[EXERCISE]: Among the records below, the line containing "อพเทฺธ ปกติภูเต, กาเช อุภยโต ฐิเตฯ" marks the start. Output it and all lines after it exactly.

(PROVIDED INFORMATION)

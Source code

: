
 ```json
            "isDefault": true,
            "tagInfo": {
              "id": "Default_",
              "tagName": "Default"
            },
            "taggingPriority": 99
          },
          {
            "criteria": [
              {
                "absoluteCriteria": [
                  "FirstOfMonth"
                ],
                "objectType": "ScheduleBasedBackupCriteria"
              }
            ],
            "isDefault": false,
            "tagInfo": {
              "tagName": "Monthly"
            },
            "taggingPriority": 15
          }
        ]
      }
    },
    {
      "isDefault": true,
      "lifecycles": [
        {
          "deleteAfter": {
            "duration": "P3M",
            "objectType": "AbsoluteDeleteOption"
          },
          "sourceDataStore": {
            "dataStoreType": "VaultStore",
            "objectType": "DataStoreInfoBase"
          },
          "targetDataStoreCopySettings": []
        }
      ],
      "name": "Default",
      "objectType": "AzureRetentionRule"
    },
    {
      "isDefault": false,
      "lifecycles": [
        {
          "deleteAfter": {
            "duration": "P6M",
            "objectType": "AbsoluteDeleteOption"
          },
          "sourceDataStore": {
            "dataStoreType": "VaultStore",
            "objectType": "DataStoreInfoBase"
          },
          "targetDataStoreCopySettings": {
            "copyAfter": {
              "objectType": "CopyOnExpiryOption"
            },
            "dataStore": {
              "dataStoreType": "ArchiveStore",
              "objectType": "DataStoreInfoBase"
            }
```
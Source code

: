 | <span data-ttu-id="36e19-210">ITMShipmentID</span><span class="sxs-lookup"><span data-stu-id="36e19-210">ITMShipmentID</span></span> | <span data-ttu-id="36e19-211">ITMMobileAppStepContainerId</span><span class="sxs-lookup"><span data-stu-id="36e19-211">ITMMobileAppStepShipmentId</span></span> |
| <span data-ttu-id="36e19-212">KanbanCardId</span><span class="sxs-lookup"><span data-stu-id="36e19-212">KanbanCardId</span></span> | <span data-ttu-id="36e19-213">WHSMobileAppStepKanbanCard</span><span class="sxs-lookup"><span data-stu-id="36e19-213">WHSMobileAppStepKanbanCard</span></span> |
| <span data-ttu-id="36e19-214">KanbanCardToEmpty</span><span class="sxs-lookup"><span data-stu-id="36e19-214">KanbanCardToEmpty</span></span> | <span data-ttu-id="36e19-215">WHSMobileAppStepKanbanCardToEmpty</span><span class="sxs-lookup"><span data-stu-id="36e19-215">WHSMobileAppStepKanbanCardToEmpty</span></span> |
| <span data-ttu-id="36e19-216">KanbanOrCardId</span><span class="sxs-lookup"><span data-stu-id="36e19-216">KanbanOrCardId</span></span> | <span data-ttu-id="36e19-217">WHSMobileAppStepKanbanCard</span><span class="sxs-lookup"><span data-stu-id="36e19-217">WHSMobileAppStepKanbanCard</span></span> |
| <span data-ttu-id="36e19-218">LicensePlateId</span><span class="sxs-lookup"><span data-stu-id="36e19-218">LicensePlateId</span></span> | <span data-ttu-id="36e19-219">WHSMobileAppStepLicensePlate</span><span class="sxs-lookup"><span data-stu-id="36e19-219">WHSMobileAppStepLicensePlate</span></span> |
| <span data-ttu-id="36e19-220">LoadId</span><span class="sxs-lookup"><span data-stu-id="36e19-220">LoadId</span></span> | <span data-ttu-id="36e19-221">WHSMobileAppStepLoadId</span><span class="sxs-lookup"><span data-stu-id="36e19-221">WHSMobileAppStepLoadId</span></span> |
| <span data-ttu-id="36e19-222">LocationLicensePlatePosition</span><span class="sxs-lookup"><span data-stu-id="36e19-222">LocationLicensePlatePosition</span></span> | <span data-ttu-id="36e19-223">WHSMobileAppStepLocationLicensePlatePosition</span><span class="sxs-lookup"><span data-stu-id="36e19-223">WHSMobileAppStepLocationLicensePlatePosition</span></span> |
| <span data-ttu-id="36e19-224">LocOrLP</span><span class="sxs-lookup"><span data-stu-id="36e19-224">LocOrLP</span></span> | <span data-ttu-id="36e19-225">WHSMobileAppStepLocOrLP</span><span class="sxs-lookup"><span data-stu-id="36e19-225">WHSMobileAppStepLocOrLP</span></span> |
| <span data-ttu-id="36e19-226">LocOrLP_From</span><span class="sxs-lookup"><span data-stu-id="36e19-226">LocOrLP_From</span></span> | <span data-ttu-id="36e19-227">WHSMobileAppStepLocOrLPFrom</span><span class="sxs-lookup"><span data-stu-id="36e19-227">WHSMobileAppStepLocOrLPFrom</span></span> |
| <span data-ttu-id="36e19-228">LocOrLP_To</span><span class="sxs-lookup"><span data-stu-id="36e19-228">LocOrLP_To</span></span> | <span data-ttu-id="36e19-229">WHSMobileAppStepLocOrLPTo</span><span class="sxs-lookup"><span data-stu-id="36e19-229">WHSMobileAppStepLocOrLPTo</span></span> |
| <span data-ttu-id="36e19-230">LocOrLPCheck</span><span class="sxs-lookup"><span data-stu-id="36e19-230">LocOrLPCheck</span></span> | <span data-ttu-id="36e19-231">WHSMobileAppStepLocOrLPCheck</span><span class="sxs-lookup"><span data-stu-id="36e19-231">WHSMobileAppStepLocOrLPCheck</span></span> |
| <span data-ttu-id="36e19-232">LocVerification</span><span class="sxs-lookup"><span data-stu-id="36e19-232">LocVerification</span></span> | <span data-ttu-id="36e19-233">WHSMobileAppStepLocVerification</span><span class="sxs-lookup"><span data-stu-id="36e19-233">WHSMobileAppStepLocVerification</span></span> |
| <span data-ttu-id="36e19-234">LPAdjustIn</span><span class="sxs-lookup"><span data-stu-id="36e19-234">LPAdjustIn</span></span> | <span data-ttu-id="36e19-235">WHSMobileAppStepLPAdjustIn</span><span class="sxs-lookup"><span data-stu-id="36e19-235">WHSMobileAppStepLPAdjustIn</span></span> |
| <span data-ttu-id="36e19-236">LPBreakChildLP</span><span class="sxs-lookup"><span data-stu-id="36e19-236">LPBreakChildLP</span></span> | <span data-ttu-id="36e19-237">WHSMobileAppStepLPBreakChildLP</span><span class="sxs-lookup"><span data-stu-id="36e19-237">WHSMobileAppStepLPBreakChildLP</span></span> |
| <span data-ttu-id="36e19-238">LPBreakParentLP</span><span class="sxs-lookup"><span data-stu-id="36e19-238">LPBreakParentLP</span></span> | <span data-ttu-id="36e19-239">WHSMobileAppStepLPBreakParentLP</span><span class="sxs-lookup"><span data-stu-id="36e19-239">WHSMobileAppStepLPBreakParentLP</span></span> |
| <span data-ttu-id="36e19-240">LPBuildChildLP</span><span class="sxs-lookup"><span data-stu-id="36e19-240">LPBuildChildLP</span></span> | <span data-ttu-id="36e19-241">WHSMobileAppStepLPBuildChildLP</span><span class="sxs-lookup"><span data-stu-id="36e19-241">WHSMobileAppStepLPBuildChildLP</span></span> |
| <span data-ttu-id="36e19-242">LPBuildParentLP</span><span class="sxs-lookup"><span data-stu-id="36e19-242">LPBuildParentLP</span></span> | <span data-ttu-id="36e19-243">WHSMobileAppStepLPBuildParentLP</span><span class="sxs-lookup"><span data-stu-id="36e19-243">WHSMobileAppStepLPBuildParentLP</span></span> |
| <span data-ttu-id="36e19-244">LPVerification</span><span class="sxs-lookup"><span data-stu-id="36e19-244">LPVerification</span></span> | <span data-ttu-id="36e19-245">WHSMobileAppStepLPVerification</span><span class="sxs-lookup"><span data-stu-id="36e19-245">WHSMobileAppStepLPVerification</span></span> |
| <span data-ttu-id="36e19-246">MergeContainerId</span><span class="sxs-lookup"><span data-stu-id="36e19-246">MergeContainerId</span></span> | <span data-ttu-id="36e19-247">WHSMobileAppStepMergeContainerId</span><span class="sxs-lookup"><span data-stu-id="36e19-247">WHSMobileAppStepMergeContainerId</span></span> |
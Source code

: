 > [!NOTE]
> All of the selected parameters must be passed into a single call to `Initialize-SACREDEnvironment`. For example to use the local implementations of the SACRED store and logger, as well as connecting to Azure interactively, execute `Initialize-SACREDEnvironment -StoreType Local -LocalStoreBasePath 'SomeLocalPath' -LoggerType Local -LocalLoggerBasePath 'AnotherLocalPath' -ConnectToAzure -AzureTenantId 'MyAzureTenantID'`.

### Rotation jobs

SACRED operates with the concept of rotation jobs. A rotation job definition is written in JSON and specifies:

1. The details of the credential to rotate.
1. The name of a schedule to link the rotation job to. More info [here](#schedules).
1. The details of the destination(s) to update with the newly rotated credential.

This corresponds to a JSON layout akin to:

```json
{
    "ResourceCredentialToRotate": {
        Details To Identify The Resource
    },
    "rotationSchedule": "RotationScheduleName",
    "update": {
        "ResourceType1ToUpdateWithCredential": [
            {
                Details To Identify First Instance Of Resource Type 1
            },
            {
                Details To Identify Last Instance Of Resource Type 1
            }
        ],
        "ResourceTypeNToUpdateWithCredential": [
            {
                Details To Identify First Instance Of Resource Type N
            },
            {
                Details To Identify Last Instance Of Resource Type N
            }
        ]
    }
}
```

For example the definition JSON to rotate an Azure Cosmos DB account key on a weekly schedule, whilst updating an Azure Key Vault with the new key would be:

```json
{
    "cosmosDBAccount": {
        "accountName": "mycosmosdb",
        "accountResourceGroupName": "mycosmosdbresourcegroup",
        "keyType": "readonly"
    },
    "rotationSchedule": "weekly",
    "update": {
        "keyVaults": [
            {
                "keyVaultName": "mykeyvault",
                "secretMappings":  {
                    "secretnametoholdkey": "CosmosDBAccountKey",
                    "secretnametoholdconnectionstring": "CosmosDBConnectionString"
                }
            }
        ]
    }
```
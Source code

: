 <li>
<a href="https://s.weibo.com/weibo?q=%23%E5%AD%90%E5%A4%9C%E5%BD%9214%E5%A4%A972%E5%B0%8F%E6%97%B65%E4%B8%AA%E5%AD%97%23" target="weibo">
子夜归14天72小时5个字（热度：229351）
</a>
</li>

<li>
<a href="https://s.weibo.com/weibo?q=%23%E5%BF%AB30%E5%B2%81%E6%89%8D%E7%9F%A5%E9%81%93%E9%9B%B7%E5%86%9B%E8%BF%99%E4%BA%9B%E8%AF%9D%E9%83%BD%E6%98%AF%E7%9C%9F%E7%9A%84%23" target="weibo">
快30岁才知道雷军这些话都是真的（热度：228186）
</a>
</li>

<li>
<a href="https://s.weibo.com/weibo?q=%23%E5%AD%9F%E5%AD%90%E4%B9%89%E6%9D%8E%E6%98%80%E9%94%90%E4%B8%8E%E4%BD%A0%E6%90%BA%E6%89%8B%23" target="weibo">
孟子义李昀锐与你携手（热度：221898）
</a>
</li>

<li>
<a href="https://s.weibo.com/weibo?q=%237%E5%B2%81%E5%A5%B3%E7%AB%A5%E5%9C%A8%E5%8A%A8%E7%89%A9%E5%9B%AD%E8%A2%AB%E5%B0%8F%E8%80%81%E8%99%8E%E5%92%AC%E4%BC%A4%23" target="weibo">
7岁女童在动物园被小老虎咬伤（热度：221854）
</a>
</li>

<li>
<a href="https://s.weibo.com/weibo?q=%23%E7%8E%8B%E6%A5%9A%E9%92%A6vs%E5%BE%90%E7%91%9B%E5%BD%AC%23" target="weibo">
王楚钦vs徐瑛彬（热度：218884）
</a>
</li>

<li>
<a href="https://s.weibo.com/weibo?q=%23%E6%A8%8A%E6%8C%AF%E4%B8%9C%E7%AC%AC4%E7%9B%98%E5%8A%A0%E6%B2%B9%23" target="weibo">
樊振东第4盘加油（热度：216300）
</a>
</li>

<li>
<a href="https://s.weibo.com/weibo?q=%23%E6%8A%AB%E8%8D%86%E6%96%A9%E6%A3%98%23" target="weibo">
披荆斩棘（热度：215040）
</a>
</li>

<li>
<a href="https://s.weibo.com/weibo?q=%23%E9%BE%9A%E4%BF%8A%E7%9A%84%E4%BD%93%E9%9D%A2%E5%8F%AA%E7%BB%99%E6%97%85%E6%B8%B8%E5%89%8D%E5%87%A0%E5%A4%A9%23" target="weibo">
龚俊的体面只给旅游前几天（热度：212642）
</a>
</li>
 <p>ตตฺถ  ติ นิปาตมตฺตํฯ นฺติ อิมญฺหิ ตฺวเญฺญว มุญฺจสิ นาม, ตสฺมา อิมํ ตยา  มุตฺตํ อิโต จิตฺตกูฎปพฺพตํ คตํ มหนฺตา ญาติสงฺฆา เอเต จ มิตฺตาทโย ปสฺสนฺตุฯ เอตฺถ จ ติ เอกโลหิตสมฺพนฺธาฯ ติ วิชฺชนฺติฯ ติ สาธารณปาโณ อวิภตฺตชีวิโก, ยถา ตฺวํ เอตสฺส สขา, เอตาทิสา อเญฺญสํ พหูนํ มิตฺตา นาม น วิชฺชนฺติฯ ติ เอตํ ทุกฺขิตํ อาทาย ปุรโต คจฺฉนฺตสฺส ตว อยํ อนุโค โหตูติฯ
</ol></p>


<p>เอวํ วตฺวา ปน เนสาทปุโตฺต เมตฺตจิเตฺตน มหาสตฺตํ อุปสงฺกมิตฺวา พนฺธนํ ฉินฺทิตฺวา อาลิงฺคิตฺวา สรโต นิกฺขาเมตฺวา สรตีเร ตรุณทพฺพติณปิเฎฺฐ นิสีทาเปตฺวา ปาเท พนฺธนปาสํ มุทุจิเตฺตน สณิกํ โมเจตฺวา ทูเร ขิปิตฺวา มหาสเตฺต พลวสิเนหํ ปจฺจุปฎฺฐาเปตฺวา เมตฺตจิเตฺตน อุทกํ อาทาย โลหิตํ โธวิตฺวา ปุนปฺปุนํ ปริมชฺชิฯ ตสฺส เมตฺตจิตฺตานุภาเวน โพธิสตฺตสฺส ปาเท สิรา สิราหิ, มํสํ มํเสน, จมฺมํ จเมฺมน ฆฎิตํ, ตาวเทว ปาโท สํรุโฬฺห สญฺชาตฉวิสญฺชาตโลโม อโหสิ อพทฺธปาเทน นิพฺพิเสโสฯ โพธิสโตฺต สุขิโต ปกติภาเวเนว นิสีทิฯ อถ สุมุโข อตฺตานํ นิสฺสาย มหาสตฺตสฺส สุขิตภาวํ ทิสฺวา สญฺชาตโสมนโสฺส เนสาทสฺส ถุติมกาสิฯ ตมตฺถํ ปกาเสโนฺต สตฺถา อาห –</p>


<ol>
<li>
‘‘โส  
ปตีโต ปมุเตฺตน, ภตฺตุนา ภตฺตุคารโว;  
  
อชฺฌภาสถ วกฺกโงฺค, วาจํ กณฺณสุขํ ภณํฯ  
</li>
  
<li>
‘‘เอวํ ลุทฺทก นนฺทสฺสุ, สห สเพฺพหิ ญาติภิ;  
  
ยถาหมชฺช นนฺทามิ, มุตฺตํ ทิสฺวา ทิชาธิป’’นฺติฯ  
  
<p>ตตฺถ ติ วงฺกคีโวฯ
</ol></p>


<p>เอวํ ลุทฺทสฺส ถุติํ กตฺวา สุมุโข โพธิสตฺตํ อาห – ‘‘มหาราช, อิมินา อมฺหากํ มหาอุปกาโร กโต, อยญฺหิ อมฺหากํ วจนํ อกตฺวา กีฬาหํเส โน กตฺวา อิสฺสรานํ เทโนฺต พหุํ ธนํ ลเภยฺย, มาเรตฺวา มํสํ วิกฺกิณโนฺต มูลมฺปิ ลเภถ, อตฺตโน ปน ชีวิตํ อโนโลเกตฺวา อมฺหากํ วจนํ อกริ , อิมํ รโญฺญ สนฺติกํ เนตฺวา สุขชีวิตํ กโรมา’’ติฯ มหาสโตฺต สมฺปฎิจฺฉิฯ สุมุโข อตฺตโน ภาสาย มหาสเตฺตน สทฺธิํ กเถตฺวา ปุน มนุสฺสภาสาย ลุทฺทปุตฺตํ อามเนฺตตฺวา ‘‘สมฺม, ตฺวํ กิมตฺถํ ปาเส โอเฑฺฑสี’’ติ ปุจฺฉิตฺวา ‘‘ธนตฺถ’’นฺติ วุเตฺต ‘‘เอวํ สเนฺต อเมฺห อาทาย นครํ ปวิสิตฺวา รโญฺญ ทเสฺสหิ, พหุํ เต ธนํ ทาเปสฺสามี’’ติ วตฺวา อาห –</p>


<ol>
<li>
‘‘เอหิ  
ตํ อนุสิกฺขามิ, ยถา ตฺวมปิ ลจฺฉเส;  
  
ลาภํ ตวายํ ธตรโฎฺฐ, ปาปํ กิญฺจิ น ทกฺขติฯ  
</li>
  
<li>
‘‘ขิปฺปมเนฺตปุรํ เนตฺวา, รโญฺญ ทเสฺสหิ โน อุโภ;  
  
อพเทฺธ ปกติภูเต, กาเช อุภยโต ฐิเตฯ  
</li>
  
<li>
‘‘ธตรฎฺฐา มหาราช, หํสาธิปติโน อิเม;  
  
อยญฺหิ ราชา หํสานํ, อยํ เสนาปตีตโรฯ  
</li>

(End PROVIDED INFORMATION)

[RESULT OF THE EXERCISE]:
อพเทฺธ ปกติภูเต, กาเช อุภยโต ฐิเตฯ  
</li>
  
<li>
‘‘ธตรฎฺฐา มหาราช, หํสาธิปติโน อิเม;  
  
อยญฺหิ ราชา หํสานํ, อยํ เสนาปตีตโรฯ  
</li>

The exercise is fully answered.